Martingale Projections and Quantum Decoherence
Lane P. Hughston, Levent A. Mengütürk
TL;DR
Open quantum systems and decoherence are studied through a new class of projections called supermartingale projections, defined as boundedness-preserving endomorphisms on path-valued random variables and linked to conditional expectations. The framework uses path transformations on a double-union of Polish path spaces and formalizes projection classes as negative, positive, and neutral projection families to generalize classical martingales. The main results show that a supermartingale projection on the diagonal magnitudes of the density matrix induces decoherence, a submartingale projection induces information gain (Shannon-Wiener information increases in expectation), and a martingale projection entails both, with these effects localized to time compartments if needed. Together, these findings connect classical martingale theory to quantum state evolution in open systems and offer a principled way to analyze energy-information trade-offs in quantum measurement and decoherence.
Abstract
We introduce so-called super/sub-martingale projections as a family of endomorphisms defined on unions of Polish spaces. Such projections allow us to identify martingales as collections of transformations that relate path-valued random variables to each other under conditional expectations. In this sense, super/sub-martingale projections are random functionals that (i) are boundedness preserving and (ii) satisfy a conditional expectation criterion similar to that of the classical martingale theory.

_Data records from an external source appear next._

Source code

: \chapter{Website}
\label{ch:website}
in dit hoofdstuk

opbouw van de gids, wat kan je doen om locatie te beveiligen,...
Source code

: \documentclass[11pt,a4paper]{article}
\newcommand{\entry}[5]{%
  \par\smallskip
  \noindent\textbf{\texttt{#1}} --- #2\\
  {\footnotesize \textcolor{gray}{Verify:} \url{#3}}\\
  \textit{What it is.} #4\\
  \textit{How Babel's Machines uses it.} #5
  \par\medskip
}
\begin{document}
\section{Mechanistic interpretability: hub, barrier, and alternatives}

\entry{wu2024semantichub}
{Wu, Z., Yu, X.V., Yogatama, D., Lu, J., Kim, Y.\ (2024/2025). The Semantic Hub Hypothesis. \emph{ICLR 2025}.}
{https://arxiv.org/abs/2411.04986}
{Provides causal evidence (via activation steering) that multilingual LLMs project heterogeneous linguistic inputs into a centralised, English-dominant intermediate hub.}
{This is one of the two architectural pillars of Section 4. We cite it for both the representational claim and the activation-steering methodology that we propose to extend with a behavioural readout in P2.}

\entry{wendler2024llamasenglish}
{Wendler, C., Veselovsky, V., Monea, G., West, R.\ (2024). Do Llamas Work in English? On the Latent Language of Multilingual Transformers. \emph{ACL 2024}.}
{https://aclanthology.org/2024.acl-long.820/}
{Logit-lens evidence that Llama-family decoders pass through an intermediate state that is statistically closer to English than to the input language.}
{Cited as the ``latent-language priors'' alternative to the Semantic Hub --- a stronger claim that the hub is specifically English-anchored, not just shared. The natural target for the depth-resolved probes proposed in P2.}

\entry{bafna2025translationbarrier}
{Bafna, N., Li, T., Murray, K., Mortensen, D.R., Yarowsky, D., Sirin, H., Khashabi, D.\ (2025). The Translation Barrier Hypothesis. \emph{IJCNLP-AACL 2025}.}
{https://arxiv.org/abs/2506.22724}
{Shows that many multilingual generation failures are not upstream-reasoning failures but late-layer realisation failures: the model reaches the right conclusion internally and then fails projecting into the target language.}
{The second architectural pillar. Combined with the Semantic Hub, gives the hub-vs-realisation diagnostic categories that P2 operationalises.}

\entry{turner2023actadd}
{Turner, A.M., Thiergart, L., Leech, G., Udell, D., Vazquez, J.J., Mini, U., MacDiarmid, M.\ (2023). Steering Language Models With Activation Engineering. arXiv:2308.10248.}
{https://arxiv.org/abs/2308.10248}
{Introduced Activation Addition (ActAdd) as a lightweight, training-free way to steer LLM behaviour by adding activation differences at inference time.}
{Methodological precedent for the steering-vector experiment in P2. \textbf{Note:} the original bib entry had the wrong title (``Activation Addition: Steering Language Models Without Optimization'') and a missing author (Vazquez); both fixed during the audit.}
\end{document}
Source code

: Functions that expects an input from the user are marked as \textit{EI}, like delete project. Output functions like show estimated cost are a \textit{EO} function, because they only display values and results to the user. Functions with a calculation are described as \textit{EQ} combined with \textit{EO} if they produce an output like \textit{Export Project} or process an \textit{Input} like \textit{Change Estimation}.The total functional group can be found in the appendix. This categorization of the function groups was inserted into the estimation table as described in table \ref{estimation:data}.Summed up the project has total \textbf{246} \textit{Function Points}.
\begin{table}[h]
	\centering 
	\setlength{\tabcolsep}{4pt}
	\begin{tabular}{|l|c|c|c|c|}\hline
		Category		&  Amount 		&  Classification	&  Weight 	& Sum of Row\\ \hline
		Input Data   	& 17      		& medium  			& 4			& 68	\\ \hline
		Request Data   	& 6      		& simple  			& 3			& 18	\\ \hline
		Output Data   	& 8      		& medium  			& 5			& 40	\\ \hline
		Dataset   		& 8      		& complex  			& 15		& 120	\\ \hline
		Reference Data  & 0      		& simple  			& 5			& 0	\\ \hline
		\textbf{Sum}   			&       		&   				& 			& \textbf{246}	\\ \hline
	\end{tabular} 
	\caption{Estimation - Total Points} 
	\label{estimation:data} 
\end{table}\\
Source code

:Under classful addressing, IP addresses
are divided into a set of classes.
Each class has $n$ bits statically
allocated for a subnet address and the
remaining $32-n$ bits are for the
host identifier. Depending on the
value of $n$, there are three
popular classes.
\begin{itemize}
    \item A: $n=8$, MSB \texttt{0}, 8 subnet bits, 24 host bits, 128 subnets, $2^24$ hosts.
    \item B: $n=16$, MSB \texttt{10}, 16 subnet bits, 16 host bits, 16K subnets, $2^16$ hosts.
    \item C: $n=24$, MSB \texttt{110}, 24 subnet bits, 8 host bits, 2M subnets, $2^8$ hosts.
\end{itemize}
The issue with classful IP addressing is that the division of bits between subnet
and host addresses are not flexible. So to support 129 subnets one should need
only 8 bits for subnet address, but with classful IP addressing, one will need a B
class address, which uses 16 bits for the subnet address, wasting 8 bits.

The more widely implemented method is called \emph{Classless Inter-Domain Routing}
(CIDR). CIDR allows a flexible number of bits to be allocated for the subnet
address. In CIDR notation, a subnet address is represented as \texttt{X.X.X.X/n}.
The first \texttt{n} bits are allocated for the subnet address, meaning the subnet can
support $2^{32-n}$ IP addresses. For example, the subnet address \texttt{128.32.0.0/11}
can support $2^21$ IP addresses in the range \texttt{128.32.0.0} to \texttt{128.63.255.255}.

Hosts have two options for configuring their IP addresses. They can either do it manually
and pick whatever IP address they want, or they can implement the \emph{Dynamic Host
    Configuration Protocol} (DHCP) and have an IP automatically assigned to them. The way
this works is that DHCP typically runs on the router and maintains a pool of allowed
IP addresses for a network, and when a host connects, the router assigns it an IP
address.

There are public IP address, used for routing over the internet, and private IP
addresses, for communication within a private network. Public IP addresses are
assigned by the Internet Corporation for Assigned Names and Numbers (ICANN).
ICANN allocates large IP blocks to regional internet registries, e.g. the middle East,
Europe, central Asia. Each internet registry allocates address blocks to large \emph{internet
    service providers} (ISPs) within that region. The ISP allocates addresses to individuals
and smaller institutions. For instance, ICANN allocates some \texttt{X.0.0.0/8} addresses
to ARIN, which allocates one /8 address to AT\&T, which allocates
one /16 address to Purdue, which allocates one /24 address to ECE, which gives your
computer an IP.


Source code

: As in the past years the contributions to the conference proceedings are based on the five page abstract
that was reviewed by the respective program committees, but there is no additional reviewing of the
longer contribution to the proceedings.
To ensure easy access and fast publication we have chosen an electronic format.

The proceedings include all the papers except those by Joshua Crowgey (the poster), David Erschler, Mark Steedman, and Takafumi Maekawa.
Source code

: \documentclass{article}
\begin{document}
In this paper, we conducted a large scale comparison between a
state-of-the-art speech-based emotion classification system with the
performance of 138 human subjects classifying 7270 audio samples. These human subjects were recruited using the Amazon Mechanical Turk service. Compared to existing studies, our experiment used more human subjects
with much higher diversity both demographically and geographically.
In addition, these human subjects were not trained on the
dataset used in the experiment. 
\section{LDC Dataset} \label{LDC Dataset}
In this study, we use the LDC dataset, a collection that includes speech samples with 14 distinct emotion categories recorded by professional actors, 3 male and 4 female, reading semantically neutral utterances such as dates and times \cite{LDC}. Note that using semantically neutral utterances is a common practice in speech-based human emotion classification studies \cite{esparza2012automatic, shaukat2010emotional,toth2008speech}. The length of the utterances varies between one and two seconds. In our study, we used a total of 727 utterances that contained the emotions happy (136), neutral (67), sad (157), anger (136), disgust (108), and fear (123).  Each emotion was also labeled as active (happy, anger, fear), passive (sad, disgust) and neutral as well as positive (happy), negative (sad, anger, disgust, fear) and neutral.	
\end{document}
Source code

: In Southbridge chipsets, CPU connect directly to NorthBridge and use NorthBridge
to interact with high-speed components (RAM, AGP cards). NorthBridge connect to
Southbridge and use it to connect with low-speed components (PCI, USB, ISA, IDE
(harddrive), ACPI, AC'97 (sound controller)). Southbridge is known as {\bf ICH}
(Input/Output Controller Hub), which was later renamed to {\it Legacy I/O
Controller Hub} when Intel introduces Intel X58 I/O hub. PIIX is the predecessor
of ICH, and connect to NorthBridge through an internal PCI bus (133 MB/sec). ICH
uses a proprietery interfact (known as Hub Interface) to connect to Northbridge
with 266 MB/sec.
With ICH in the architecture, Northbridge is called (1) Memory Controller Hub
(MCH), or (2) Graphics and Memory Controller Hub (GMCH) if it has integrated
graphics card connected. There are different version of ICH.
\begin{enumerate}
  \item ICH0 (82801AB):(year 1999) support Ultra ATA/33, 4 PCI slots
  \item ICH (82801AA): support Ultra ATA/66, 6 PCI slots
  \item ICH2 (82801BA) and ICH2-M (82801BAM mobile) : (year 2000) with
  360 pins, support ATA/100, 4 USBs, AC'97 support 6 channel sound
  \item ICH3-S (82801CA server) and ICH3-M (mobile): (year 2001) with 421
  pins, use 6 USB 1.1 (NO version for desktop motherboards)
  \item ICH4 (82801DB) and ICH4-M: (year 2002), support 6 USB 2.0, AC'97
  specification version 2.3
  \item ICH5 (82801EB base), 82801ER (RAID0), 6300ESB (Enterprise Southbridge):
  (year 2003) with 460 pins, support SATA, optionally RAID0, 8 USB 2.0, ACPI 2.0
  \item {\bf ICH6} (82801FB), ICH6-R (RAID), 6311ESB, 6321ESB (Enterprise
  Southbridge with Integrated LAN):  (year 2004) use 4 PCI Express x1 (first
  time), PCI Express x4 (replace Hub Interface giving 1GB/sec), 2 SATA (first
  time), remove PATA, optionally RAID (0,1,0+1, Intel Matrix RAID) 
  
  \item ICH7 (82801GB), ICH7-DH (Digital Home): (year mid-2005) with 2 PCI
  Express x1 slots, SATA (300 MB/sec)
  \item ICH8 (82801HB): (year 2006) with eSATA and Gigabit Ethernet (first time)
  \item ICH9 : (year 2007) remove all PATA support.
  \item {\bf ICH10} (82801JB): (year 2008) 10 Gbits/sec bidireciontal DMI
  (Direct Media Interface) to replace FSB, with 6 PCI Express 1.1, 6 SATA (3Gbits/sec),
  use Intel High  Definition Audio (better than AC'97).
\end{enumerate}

As an application to the theory of open quantum systems, we prove (a) that any system-environment interaction that manifests a supermartingale projection on the density matrix gives rise to decoherence, and (b) that any system-environment interaction that manifests a submartingale projection gives rise an increase in Shannon-Wiener information. It follows (c) that martingale projections in an open quantum system give rise both to quantum decoherence and to information gain.